Edith mordillait nerveusement ses lèvres rouges de ses petites dents aiguës. Elle savait qu’en devenant la complice de Sturner, elle s’était donné un maître auquel on ne résistait pas. Elle se contenta donc de baisser affirmativement la tête, sans insister.

Pour Maud, en entendant cette conversation, elle croyait vivre un cauchemar. Elle se flattait pourtant de connaître ses complices. Mais elle n’aurait jamais cru à tant de cynisme de la part de Sturner, ni à tant de férocité de la part d’Edith. Elle les regardait tour à tour, tous deux suprêmement élégants en leur incontestable beauté physique, et il lui semblait se trouver en présence de deux monstres.

Mais ce qui la bouleversait surtout, c’était la pensée que Miss Strawford n’avait plus à présent que quelques jours à vivre.
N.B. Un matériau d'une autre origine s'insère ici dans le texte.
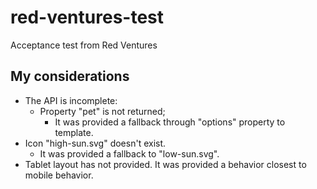 # red-ventures-test
Acceptance test from Red Ventures

## My considerations

- The API is incomplete:
    - Property "pet" is not returned;
        - It was provided a fallback through "options" property to template.
- Icon "high-sun.svg" doesn't exist.
    - It was provided a fallback to "low-sun.svg".
- Tablet layout has not provided. It was provided a behavior closest to mobile behavior.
Inopinément, l’instant était donc venu de cette échéance redoutable que jusque-là elle s’efforçait de croire éloignée, et qui allait faire d’elle une criminelle au même titre que ses complices ?

Et lorsque Miss Srawford aurait succombé, comment Maud oserait-elle se représenter devant Aramond et ses amis — devant Raibaud surtout ? Et de toutes façons, qu’adviendrait-il d’elle ? Car le crime délierait l’ingénieur de sa promesse, Aramond la dénoncerait, elle et ses complices ; elle serait perdue.


Cependant Sturner se tournait vers elle :

— Pour en revenir à ma question de tout à l’heure, Maud, j’ai pensé qu’il pouvait y avoir utilité pour vous à observer et à étudier Miss Strawford sur le vif, pourrait-on dire, et avant sa disparition, afin d’arriver à copier sa personnalité aussi exactement que possible. Il m’a été donné plusieurs fois de vous voir en public. Or, vos manières, et notamment votre démarche, ne sont pas encore tout à fait les mêmes que celles de la véritable Miss Strawford. Tant que vous resterez à Paris, où nul ne vous connaît, la chose n’aura qu’une importance relative. Mais, tôt ou tard, il faudra bien que vous retourniez à Pittsburg, et là vous devrez vivre avec des gens qui connaissent Miss Strawford depuis son enfance et dont il suffirait de peu de chose pour éveiller les soupçons. Voilà pourquoi je crois que vous devriez prendre le temps d’aller observer sur place la façon d’être de votre sosie avant que celle-ci ne fût alitée.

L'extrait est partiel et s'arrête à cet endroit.